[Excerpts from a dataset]
────

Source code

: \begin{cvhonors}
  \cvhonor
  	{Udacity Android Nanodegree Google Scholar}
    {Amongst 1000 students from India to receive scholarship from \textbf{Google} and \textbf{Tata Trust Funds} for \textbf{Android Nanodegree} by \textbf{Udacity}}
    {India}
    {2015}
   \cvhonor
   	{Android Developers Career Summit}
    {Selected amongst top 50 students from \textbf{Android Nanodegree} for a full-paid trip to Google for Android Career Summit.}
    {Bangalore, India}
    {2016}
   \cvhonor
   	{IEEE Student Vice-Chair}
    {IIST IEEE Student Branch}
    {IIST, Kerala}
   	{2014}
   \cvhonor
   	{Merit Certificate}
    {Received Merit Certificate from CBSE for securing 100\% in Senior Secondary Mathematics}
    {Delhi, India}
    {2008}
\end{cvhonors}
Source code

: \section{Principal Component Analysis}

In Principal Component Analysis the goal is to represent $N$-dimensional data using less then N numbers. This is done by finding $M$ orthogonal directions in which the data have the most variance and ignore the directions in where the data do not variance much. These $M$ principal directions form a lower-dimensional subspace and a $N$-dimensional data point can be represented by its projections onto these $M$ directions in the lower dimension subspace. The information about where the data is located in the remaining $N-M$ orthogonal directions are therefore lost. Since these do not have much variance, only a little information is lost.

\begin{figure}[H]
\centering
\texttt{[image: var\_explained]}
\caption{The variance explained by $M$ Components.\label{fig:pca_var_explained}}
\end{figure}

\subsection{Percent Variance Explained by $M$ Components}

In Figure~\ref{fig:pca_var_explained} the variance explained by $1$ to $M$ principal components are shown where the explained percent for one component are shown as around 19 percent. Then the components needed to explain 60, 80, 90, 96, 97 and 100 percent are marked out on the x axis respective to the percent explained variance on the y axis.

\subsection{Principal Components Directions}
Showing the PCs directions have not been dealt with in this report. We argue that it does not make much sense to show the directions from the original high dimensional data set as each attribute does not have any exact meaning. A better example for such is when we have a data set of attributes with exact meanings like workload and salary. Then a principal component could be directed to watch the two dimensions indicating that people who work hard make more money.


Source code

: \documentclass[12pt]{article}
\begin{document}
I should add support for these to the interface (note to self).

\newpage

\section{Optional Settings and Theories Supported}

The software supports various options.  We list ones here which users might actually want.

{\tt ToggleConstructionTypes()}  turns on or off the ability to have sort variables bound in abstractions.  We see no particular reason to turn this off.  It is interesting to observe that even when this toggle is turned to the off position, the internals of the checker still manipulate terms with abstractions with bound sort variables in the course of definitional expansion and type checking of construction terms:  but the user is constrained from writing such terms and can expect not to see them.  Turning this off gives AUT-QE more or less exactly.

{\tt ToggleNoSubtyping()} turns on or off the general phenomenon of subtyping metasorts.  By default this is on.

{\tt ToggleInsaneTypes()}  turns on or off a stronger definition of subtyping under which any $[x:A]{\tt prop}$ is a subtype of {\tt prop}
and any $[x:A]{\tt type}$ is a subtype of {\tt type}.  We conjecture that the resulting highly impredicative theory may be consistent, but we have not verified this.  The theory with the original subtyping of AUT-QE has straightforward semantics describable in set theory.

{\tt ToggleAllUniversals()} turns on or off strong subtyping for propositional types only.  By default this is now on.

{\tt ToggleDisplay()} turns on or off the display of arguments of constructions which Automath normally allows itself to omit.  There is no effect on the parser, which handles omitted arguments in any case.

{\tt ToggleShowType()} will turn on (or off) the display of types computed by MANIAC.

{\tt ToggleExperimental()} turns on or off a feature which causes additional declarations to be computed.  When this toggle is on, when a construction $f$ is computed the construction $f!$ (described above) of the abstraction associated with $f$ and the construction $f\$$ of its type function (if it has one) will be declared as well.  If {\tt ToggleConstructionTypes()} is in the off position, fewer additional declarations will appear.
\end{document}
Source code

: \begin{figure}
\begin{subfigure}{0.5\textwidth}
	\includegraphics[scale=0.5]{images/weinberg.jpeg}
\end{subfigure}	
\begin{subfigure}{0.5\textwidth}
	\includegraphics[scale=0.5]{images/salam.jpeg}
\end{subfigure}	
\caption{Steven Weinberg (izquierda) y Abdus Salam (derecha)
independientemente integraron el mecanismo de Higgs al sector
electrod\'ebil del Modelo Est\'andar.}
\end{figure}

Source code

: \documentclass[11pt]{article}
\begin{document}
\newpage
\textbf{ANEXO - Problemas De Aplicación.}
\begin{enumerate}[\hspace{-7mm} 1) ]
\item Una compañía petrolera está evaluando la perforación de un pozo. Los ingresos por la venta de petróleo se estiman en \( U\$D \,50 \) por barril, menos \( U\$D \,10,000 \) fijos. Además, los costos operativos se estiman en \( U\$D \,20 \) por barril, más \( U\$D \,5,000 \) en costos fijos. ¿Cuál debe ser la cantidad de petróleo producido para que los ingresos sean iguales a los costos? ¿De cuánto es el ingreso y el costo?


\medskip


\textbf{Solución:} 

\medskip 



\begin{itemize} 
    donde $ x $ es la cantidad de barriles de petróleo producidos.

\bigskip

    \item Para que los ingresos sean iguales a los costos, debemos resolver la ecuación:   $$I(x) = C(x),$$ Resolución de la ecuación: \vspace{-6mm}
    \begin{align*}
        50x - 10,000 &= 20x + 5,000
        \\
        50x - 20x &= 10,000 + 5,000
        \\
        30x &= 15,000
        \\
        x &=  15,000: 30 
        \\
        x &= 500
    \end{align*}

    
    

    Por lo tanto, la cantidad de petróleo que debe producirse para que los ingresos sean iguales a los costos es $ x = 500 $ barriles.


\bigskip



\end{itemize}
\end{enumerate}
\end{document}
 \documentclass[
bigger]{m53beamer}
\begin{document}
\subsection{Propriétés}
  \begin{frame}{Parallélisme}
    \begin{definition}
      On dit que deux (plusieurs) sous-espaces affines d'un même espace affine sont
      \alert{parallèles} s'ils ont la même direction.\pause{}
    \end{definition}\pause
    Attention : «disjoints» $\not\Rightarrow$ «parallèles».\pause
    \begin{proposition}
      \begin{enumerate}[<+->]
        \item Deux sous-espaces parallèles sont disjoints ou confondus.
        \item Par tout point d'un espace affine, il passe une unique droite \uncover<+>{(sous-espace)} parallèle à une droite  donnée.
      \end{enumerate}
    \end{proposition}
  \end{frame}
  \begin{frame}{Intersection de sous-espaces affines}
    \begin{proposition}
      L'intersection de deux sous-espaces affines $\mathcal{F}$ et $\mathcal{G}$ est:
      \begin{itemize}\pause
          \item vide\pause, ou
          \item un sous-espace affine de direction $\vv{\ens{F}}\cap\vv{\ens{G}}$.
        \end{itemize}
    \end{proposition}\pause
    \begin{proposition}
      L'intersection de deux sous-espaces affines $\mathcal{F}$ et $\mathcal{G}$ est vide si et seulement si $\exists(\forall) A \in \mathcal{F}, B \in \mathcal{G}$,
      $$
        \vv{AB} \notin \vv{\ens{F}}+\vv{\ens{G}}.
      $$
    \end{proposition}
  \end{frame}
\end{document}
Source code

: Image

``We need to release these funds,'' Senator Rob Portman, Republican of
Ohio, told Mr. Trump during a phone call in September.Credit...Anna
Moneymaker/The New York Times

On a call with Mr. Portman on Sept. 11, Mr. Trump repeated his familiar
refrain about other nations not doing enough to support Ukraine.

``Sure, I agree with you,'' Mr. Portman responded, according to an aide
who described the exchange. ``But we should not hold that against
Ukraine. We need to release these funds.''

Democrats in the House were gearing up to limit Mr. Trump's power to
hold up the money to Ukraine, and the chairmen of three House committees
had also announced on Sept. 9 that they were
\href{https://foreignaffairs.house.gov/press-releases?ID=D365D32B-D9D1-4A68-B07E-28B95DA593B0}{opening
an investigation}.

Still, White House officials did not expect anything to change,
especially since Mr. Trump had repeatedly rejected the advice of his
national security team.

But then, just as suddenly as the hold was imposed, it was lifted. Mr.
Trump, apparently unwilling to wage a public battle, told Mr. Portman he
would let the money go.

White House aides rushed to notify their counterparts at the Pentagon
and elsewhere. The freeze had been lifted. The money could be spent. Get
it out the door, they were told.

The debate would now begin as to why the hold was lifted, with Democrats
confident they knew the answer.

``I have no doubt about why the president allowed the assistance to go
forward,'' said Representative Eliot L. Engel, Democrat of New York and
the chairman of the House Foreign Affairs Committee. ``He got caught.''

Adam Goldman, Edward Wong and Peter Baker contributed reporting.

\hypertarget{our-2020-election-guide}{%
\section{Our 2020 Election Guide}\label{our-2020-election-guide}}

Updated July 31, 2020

────

*What is expected*
State how many lines in the entries hold the word "costos", giving the number alone.

*Task result*
3